On the other hand, Beckett is not usually one to employ tropes as bourgeois as plot, character or setting. The Unnamable is more typical: 200 pages of unpunctuated ramblings from a limbless, perhaps bodiless entity in the middle of a darkened space, talking about the nature of language and existentialism. Or How It Is, a prose piece about two figures walking through mud, which rhythmically repeats a handful of key phrases with the occasional slight variation.

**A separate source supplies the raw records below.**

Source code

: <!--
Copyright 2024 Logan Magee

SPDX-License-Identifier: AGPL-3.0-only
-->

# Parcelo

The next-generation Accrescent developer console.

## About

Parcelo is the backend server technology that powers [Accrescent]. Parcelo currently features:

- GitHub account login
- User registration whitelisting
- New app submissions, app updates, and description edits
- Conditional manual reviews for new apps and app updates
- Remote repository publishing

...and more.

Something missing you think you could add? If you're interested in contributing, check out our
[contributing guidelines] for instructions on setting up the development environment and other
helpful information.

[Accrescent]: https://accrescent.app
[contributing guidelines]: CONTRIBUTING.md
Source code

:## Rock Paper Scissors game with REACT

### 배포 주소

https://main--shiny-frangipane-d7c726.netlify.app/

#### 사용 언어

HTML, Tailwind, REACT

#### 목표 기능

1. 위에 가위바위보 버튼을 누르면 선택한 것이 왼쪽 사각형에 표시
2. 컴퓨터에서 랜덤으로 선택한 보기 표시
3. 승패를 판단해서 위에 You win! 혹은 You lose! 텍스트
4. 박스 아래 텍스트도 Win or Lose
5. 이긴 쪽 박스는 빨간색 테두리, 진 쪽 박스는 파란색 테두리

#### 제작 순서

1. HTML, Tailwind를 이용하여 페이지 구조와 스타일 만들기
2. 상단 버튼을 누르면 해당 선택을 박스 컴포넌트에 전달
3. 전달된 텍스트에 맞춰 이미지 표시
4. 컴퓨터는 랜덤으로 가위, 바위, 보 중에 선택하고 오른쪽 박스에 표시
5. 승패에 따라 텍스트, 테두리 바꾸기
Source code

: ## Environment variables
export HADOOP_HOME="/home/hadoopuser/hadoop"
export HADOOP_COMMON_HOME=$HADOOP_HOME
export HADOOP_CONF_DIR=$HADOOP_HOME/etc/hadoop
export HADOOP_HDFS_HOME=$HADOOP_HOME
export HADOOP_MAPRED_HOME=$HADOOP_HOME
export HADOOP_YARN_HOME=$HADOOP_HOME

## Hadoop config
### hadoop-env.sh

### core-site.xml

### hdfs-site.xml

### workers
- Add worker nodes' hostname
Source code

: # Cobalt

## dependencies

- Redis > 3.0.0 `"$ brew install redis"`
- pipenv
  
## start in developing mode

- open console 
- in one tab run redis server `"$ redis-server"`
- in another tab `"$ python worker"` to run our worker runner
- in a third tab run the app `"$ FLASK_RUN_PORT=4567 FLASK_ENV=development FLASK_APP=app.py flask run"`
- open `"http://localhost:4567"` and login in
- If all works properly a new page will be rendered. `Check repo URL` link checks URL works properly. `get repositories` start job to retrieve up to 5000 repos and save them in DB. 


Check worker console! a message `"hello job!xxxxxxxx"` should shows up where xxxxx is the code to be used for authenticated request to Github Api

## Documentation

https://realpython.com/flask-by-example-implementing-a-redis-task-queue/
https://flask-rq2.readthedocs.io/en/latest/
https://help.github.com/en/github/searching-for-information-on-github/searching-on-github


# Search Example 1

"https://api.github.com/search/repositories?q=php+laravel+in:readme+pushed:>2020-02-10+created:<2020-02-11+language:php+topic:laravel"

In All that Fall, conversely, you get all of these devices. The play is said to be Beckett’s most Irish and strongly autobiographical: the setting is the Irish town of Boghill, based on Beckett’s native Foxrock, near Dublin. The action is structured into three distinct sections: the trip towards the train station, the station itself, and the walk back home. The characters are fully fledged, with names and back stories rooted in real settings. There is foreshadowing, suspense, and finally a big reveal. Yet, one would be pushed to call the play ‘conventional’.
The story follows septuagenarian Maddy Rooney as she tries to get to the train station in time to meet her blind husband Dan after a Saturday morning’s work. As she walks there, she encounters a succession of male friends who offer her a lift in increasingly modern forms of transport, but her journey is beset by obstacles. When she finally arrives at the station, late, she finds that the train is delayed by a huge quarter of an hour, the reasons for which we find out later.

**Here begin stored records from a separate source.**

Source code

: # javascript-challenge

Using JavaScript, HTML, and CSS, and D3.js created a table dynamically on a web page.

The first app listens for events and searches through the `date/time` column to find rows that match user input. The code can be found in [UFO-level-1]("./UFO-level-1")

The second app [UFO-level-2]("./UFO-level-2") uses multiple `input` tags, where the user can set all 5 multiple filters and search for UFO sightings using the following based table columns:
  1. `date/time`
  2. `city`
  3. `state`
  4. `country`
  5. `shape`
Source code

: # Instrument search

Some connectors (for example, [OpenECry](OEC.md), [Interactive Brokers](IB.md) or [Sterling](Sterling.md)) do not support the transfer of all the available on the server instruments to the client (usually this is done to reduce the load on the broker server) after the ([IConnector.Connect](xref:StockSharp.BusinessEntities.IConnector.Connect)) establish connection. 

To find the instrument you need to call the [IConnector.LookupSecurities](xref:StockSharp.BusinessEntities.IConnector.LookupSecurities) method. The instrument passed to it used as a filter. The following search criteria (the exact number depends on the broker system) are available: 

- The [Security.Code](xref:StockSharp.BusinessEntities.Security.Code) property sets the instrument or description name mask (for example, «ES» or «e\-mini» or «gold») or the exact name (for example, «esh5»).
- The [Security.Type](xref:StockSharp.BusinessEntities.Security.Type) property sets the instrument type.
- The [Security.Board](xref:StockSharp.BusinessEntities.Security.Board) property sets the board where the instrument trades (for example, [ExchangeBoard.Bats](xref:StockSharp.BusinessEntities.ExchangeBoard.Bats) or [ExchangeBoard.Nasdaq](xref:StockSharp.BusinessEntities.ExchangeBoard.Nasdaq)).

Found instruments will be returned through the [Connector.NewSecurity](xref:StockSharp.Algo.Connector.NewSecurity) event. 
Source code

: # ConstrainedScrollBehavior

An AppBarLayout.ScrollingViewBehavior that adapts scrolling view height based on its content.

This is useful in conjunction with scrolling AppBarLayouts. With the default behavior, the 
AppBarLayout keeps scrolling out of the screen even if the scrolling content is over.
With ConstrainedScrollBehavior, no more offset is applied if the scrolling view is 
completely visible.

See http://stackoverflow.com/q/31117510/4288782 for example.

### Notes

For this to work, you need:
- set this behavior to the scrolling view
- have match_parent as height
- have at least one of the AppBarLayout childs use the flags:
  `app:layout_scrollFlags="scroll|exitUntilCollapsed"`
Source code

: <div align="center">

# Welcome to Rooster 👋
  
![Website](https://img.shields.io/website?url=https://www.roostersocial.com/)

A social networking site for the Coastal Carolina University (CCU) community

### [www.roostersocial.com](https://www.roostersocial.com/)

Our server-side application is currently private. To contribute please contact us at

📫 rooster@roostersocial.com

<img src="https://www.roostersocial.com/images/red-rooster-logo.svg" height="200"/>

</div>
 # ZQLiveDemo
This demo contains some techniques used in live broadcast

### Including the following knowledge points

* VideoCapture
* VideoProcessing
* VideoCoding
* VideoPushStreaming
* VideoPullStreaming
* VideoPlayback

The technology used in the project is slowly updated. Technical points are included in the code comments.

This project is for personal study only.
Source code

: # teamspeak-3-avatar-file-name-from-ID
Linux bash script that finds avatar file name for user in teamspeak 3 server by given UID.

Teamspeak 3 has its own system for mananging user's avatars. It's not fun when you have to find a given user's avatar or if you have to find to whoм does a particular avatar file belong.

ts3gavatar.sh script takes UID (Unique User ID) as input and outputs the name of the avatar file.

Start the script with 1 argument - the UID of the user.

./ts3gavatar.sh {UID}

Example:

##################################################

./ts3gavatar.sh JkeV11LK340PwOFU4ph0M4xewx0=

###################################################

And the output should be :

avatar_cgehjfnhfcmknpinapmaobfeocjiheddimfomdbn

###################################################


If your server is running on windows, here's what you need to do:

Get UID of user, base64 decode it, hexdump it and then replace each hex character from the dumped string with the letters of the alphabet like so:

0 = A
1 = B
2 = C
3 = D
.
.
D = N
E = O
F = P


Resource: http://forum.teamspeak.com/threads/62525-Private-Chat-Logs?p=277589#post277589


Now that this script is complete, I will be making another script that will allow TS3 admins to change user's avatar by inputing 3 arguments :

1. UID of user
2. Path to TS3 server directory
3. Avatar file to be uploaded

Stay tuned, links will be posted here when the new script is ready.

Beckett’s recurring preoccupations appear again and again in his work, and this play includes many of them: Irishness and exile, old age, rotting, non-existence, Dante, the failure of language to represent the world, the inadequacy of God and religion, and dung. The piercing critique of organised religion comes in the form of pious Miss Fitt, whose Dickensian name marks her out as the ridiculous and strange character she is.
The piece’s origins as a radio play are underlined rather than effaced in this stylised production, in accordance with the wishes of the famously strict Beckett Estate. The actors carry scripts, which impede their movements and interactions with each other, and the sound effects are deliberately incongruous. Eileen Atkins’s Mrs Rooney is svelte, yet her footsteps are made to squelch grotesquely, to match the character’s four hundred pounds of audible flesh.
This transposition from the radio to the stage is generally smooth; however, the theatre production hints heavily towards a certain interpretation of events, which could perhaps have been left more open to discussion. The ending is, necessarily, much more ambiguous in the radio play, where you can’t see the characters or their reactions.
The production is an acclaimed one, directed by Sir Trevor Nunn and with Sir Michael ‘Dumbledore’ Gambon as the cantankerous Mr Rooney. Yet the standout performance is from Eileen Atkins: funny, warm, and played with genuine pathos where necessary. It would be misguided to look for any trace of feminism in the play – like many of Beckett’s women, Mrs Rooney embodies the typically female faults of garrulity and melodrama – although, in fairness, the male characters hardly come out of it well either.
To play this role, Atkins turned down a lucrative film role in Martin Scorsese’s The Wolf of Wall Street involving a sexy scene with Leonardo di Caprio, which then went to Joanna Lumley. Yet, judging from the gusto with which Atkins embodies the role of Maddy Rooney, it looks like she’s having much more fun at the theatre.